Wealth, A Marital Aphrodisiac
I put on my penguin reading glasses (my dears, at my advanced age, I will admit to using bi-focals) and took a gander after many a decade at Jane Austen’s “Pride and Prejudice.” (Do love the classics.)
And I had forgotten about that opening statement pondered by scholars and PhD’s and other students low these many, many years. (And who am I, a mere penguin to even think about commenting on such an important literary classic, I am Horace Horatio III, that’s who.)
“It is a truth universally acknowledged, that a single man in possession of a good fortune, must be in want of a wife.” (Opening sentence, Jane Austen’s “Pride and Prejudice.”)
Well that was back in 1797, (my goodness, written even before I was born) and it is now the year 2007. Quite some time has passed. My.
And when I read that sentence in the year 2007, I thought to myself, “a single man in possession of a good fortune can get pretty much any wife he wants, thank you very much. No matter how ugly or unpleasant he may be, a wealthy man will never die alone, that is if he doesn’t feel like it.”

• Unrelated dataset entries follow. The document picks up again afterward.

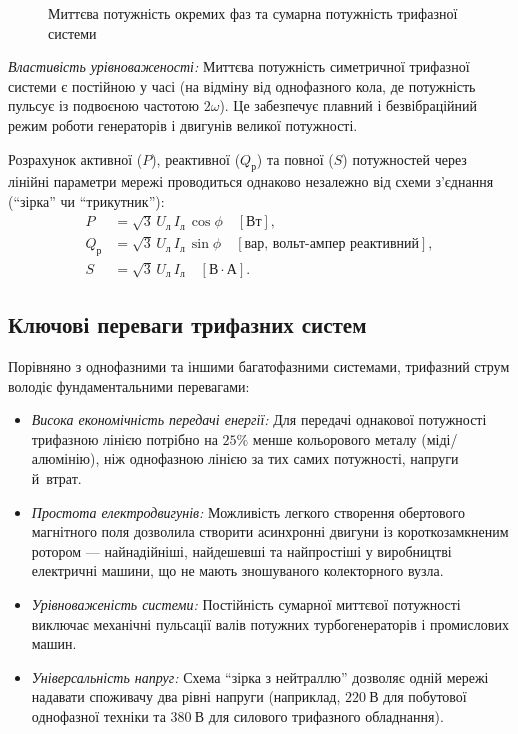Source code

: \begin{figure}[h!]
	\centering
	\caption{Миттєва потужність окремих фаз та сумарна потужність трифазної системи}
	\label{pic:ThreePhasePower}
\end{figure}

\emph{Властивість урівноваженості:} Миттєва потужність симетричної трифазної системи є постійною у часі (на відміну від однофазного кола, де потужність пульсує із подвоєною частотою $2\omega$). Це забезпечує плавний і безвібраційний режим роботи генераторів і двигунів великої потужності.

Розрахунок активної ($P$), реактивної ($Q_\text{р}$) та повної ($S$) потужностей через лінійні параметри мережі проводиться однаково незалежно від схеми з'єднання (\enquote{зірка} чи \enquote{трикутник}):
\begin{align}
	P &= \sqrt{3} \, U_\text{л} \, I_\text{л} \, \cos\phi \quad [\text{Вт}], \\
	Q_\text{р} &= \sqrt{3} \, U_\text{л} \, I_\text{л} \, \sin\phi \quad [\text{вар, вольт-ампер реактивний} ], \\
	S &= \sqrt{3} \, U_\text{л} \, I_\text{л} \quad [\text{В}\cdot\text{А}].
\end{align}

\subsection*{Ключові переваги трифазних систем}

Порівняно з однофазними та іншими багатофазними системами, трифазний струм володіє фундаментальними перевагами:
\begin{itemize}
    \item \emph{Висока економічність передачі енергії:} Для передачі однакової потужності трифазною лінією потрібно на $25\%$ менше кольорового металу (міді/алюмінію), ніж однофазною лінією за тих самих потужності, напруги й~втрат.
    \item \emph{Простота електродвигунів:} Можливість легкого створення обертового магнітного поля дозволила створити асинхронні двигуни із короткозамкненим ротором --- найнадійніші, найдешевші та найпростіші у виробництві електричні машини, що не мають зношуваного колекторного вузла.
    \item \emph{Урівноваженість системи:} Постійність сумарної миттєвої потужності виключає механічні пульсації валів потужних турбогенераторів і промислових машин.
    \item \emph{Універсальність напруг:} Схема \enquote{зірка з нейтраллю} дозволяє одній мережі надавати споживачу два рівні напруги (наприклад, $220~\text{В}$ для побутової однофазної техніки та $380~\text{В}$ для силового трифазного обладнання).
\end{itemize}


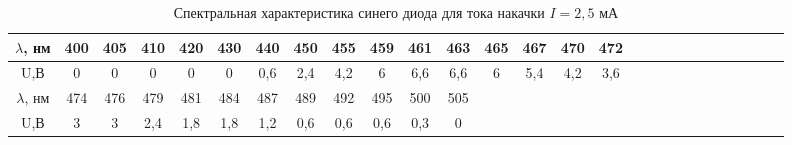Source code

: \documentclass[a4paper,12pt]{article}
\begin{document}
\begin{table}[h!]
	\caption{Спектральная характеристика синего диода для тока накачки $I = 2,5$ мА}
	\begin{tabular}{|c|c|c|c|c|c|c|c|c|c|c|c|c|c|c|c|c|c|c|c|c|c|c|c|c|c|c|}
	\hline
	$\lambda$, нм & 400 & 405 & 410 & 420 & 430 & 440 & 450 & 455 & 459 & 461 & 463 & 465 & 467 & 470 & 472 \\ \hline
	U,В        & 0   & 0   & 0   & 0   & 0   & 0,6 & 2,4 & 4,2 & 6   & 6,6 & 6,6 & 6   & 5,4 & 4,2 & 3,6 \\ \hline
	$\lambda$, нм & 474 & 476 & 479 & 481 & 484 & 487 & 489 & 492 & 495 & 500 & 505 \\ \hline
	U,В        & 3   & 3   & 2,4 & 1,8 & 1,8 & 1,2 & 0,6 & 0,6 & 0,6 & 0,3 & 0 \\ \hline   
	\end{tabular}
\end{table}

\newpage
\end{document}

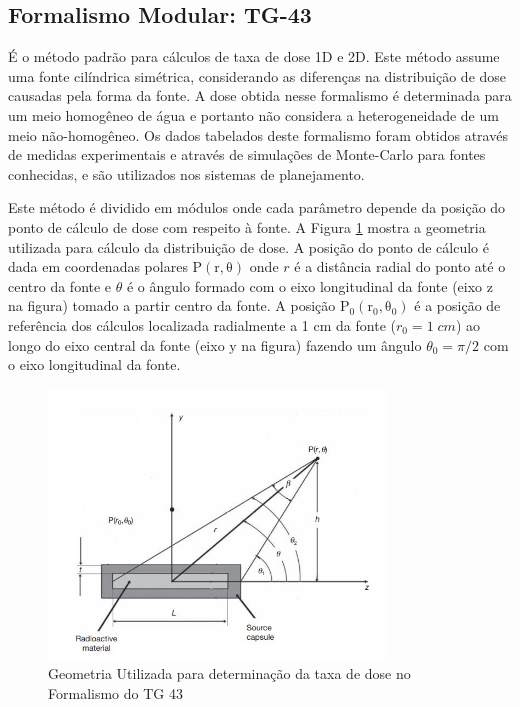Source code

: \documentclass[11pt,a4paper]{article}
\begin{document}
		\subsection{Formalismo Modular: TG-43}

			É o método padrão para cálculos de taxa de dose 1D e 2D. Este método assume uma fonte cilíndrica simétrica, considerando as diferenças na distribuição de dose causadas pela forma da fonte. A dose obtida nesse formalismo é determinada para um meio homogêneo de água e portanto não considera a heterogeneidade de um meio não-homogêneo. Os dados tabelados deste formalismo foram obtidos através de medidas experimentais e através de simulações de Monte-Carlo para fontes conhecidas, e são utilizados nos sistemas de planejamento.

			Este método é dividido em módulos onde cada parâmetro depende da posição do ponto de cálculo de dose com respeito à fonte. A Figura \ref{img:FormalismoTg43} mostra a geometria utilizada para cálculo da distribuição de dose. A posição do ponto de cálculo é dada em coordenadas polares $\mathrm{P(r, \theta)}$ onde $r$ é a distância radial do ponto até o centro da fonte e $\theta$ é o ângulo formado com o eixo longitudinal da fonte (eixo z na figura) tomado a partir centro da fonte. A posição $\mathrm{P_0(r_0, \theta_0)}$ é a posição de referência dos cálculos localizada radialmente a 1 cm da fonte ($r_0 = 1 \; cm$) ao longo do eixo central da fonte (eixo y na figura) fazendo um ângulo $\theta_0 = \pi / 2$ com o eixo longitudinal da fonte.


				\begin{figure}[h]
					\centering
					\includegraphics[width=0.8\textwidth]{Imagens/esquemaFormalismoTg43.JPG}
					\caption{Geometria Utilizada para determinação da taxa de dose no Formalismo do TG 43}
					\label{img:FormalismoTg43}
				\end{figure}
\end{document}
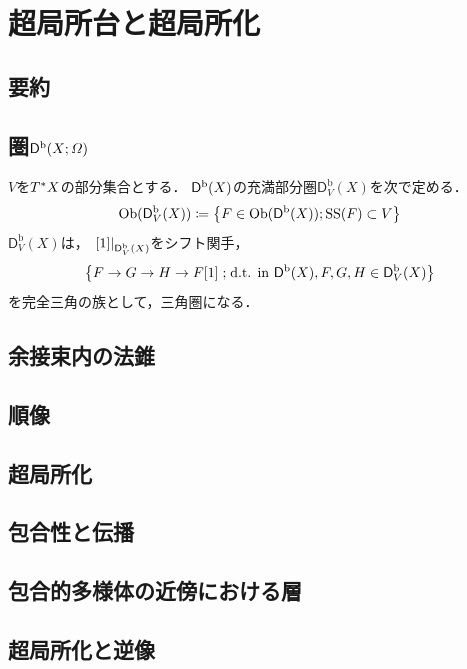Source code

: \chapter{超局所台と超局所化}
\newcommand{\mucat}[2][]{\mathsf{D}^{\mathrm{b}}_{#1}(#2)}

\section*{要約}
\section{圏\(\Dompb(X;\varOmega)\)}
\(V\)を\(\cotb[X]\)の部分集合とする．
\(\Dompb(X)\)の充満部分圏\(\mucat[V]{X}\)を次で定める．
\begin{equation}
    \Ob(\mucat[V]{X})\coloneqq
    \left\{F\in\Ob(\Dompb(X));\muS(F)\subset V\right\}
\end{equation}
\(\mucat[V]{X}\)は，
\(\mres[{[1]}]{\mucat[V]{X}}\)をシフト関手，
\[
    \left\{F\to G\to H\to F[1]\mathrel{;}\text{d.t. in \(\Dompb(X)\)}, F,G,H\in\mucat[V]{X}\right\}
\]
を完全三角の族として，三角圏になる．
\section{余接束内の法錐}
\section{順像}
\section{超局所化}
\section{包合性と伝播}
\section{包合的多様体の近傍における層}
\section{超局所化と逆像}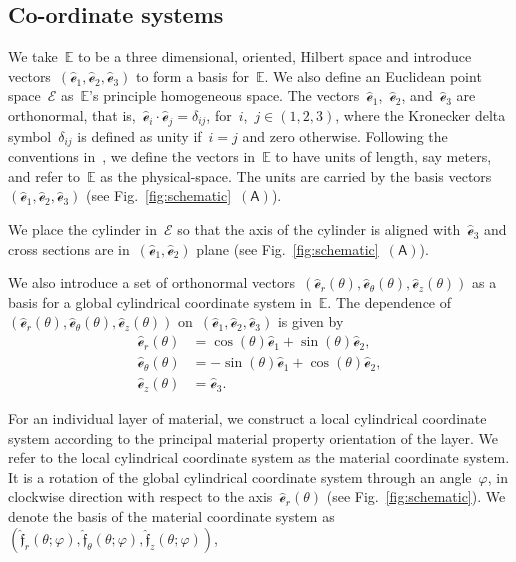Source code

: \documentclass[preprint,12pt,times]{elsarticle}
\numberwithin{equation}{section}
\newcommand{\physe}{\hat{\mathscr{e}}} %
\newcommand{\physf}{\hat{\boldsymbol{\mathfrak{f}}}}
\newcommand{\pr}[1]{\left( #1 \right)}
\newcommand{\subf}[1]{\pr{\textsf{#1}}}
\renewcommand{\>}{$\Rightarrow$}
\begin{document}
\subsection{Co-ordinate systems}
We take~$\mathbb{E}$ to be a three dimensional, oriented, Hilbert space and introduce vectors~$(\physe_1,\physe_2,\physe_3)$ to form a basis for~$\mathbb{E}$. We also define an Euclidean point space~$\mathcal{E}$ as~$\mathbb{E}$'s principle homogeneous space.
The vectors~$\physe_1$,~$\physe_2$, and~$\physe_3$ are orthonormal, that is,~$\physe_i\cdot\physe_j=\delta_{ij}$, for~$i$,~$j\in (1,2,3)$, where the Kronecker delta symbol~$\delta_{ij}$ is defined as unity if~$i=j$ and zero otherwise.
Following the conventions in~\cite{rahaman2020accelerometer,deng2021angle}, we define the vectors in~$\mathbb{E}$ to have units of length, say meters, and refer to~$\mathbb{E}$ as the physical-space. The units are carried by the basis vectors~$(\physe_1,\physe_2,\physe_3)$ (see Fig.~\ref{fig:schematic}~$\subf{A}$).

We place the cylinder in~$\mathcal{E}$ so that the axis of the cylinder is aligned with~$\physe_3$ and cross sections are in~$(\physe_1,\physe_2)$ plane (see Fig.~\ref{fig:schematic}~$\subf{A}$).

We also introduce a set of orthonormal vectors~$(\physe_{r}(\theta),\physe_{\theta}(\theta),\physe_{z}(\theta))$ as a basis for a global cylindrical coordinate system in~$\mathbb{E}$. The dependence of~$(\physe_{r}(\theta),\physe_{\theta}(\theta),\physe_{z}(\theta))$ on~$(\physe_1,\physe_2,\physe_3)$ is given by
\begin{subequations}
\begin{align}
\physe_{r}(\theta) & = \cos(\theta) \physe_1 + \sin(\theta) \physe_2 , \\
\physe_{\theta}(\theta) & = -\sin(\theta) \physe_1 + \cos(\theta) \physe_2 , \\
\physe_{z} (\theta) & =  \physe_3.
\end{align}
\end{subequations}

For an individual layer of material, we construct a local cylindrical coordinate system according to the principal material property orientation of the layer. We refer to the local cylindrical coordinate system as the material coordinate system. It is a rotation of the global cylindrical coordinate system through an angle~$\varphi$, in clockwise direction with respect to the axis~$\physe_{r}(\theta)$ (see Fig.~\ref{fig:schematic}). We denote the basis of the material coordinate system as~$\pr{\physf_{r}(\theta;\varphi),\physf_{\theta}(\theta;\varphi),\physf_{z}(\theta;\varphi)}$,
\end{document}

(And I think that applies to wealthy women as well.)
Such a cynic that my vast and important life has made me.
But it is my observation that this notion of “inner beauty” and “inner wealth,” although much chit chatted about, doesn’t really count for much, or if truth be told, if anything, when it comes right down to this mating thing.
Well, looks help, but wealth is so much more of an marital aphrodisiac.
There’s nothing like a good bankruptcy to find out who your friends really are, or if you end up with any friends at all. So the wealthy out there, do stay solvent and prosper and pick the human of your dreams. Most likely he or she will be most obliging.